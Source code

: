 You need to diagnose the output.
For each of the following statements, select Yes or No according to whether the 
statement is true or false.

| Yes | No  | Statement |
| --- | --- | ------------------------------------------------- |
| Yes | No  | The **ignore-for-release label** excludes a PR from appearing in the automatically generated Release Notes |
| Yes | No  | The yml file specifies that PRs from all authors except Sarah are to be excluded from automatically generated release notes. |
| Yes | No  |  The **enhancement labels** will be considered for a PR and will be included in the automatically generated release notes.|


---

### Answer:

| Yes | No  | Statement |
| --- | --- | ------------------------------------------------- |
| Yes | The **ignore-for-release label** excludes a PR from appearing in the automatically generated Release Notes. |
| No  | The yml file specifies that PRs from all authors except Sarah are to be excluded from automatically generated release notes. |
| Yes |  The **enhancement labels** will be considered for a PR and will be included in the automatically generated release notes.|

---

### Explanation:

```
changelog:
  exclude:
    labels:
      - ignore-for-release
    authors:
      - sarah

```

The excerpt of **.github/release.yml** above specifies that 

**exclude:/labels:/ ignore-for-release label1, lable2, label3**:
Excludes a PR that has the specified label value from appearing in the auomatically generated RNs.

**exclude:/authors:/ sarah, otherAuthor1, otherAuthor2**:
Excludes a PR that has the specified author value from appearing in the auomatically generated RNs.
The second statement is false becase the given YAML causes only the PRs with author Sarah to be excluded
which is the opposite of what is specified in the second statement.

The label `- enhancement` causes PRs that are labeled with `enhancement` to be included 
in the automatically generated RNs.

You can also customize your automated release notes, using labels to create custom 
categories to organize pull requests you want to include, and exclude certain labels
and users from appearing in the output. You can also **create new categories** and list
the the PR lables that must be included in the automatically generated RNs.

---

____

*Activity:* Filter the entries and keep only the lines holding "value".

*Response for this exercise:*
Excludes a PR that has the specified label value from appearing in the auomatically generated RNs.
Excludes a PR that has the specified author value from appearing in the auomatically generated RNs.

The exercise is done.